::: Records for the task

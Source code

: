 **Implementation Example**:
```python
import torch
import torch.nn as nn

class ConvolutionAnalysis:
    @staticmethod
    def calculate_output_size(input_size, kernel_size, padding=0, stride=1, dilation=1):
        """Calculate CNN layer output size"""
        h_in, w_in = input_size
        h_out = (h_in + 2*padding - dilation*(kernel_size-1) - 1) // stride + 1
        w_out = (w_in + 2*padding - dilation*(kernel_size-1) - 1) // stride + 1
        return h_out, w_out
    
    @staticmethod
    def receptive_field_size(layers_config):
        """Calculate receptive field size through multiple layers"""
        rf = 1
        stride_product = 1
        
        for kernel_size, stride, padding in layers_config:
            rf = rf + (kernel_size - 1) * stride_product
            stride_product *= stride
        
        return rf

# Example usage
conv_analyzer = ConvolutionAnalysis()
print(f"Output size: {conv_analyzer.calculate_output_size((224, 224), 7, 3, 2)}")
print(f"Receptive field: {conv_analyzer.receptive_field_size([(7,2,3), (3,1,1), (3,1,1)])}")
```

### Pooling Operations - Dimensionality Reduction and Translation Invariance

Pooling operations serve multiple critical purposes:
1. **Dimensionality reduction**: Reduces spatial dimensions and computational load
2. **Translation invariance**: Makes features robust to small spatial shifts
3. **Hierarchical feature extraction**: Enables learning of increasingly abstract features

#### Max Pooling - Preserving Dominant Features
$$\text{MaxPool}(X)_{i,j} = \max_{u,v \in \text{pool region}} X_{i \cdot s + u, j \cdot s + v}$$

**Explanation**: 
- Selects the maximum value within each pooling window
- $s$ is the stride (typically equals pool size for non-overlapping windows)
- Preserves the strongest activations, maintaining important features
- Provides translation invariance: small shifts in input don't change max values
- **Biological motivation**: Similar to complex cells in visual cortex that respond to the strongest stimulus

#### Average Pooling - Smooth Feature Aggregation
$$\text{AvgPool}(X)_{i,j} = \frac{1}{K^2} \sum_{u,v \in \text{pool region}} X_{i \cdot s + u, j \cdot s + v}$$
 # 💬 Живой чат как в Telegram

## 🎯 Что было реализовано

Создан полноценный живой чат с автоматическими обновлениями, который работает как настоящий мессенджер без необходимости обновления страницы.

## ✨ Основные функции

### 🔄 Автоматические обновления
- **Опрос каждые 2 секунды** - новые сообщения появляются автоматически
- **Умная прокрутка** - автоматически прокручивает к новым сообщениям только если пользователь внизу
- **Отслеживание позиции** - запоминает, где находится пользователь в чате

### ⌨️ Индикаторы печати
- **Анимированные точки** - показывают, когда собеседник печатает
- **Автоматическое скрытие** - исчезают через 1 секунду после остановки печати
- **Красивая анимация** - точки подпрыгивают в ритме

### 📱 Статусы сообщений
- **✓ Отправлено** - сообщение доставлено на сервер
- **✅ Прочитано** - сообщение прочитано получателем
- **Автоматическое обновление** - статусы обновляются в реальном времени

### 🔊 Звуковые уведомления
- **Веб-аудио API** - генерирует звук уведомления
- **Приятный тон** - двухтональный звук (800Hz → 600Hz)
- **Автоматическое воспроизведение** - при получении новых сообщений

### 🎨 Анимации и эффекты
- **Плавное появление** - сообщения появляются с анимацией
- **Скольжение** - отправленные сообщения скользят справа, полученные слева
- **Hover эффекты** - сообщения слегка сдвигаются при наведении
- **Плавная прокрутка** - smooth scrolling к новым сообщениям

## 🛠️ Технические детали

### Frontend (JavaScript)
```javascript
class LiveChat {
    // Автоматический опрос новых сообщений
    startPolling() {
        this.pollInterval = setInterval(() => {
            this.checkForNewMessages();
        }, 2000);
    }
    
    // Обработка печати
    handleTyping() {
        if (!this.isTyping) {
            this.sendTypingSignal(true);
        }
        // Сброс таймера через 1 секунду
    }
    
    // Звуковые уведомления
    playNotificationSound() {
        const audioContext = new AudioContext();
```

::::::
::: Records for the task

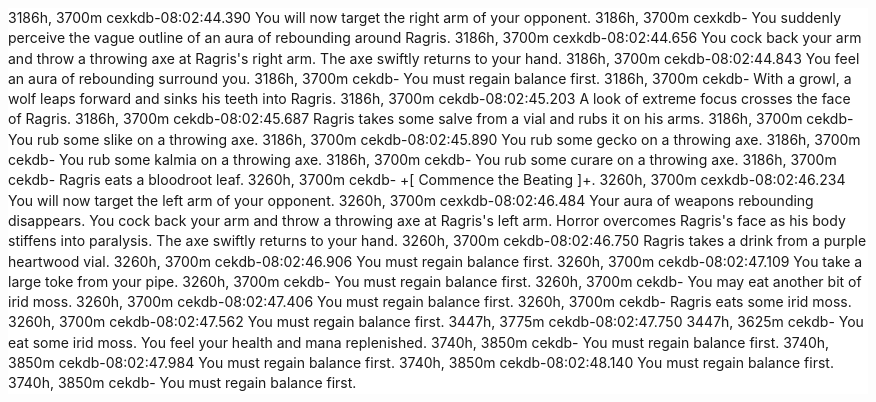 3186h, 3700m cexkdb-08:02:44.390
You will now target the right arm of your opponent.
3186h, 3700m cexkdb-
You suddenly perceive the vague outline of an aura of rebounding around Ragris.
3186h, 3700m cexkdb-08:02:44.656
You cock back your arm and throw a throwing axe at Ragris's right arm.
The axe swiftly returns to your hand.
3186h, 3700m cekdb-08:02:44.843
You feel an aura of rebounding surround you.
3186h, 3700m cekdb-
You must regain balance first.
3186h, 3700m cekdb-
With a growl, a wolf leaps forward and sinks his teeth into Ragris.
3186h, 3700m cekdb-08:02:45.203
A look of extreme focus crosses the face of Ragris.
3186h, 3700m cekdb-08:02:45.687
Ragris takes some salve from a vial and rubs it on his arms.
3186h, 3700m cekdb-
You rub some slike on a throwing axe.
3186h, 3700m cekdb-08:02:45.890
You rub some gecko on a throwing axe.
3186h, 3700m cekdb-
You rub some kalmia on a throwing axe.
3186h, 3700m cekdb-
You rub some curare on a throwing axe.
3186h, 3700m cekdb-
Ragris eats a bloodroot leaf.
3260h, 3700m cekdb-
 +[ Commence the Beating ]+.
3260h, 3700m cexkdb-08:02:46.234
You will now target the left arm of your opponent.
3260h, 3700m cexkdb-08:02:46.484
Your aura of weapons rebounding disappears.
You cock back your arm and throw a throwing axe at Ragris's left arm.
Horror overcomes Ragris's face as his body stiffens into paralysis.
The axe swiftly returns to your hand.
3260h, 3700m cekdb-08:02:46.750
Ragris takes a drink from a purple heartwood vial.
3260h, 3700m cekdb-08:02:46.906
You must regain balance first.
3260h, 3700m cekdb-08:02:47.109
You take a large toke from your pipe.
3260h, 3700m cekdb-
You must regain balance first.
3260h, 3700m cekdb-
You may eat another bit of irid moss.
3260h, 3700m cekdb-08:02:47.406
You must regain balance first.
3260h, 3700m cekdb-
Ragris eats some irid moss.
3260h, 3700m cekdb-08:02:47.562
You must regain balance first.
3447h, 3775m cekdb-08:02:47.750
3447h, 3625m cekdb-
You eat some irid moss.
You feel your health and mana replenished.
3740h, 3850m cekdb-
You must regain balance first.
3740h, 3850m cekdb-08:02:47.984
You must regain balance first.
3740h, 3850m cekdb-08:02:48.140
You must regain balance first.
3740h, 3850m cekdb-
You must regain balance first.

::::::

Task to carry out: Scan the material above for the string "from" and copy every line that has it.

Task solution:
Ragris takes some salve from a vial and rubs it on his arms.
Ragris takes a drink from a purple heartwood vial.
You take a large toke from your pipe.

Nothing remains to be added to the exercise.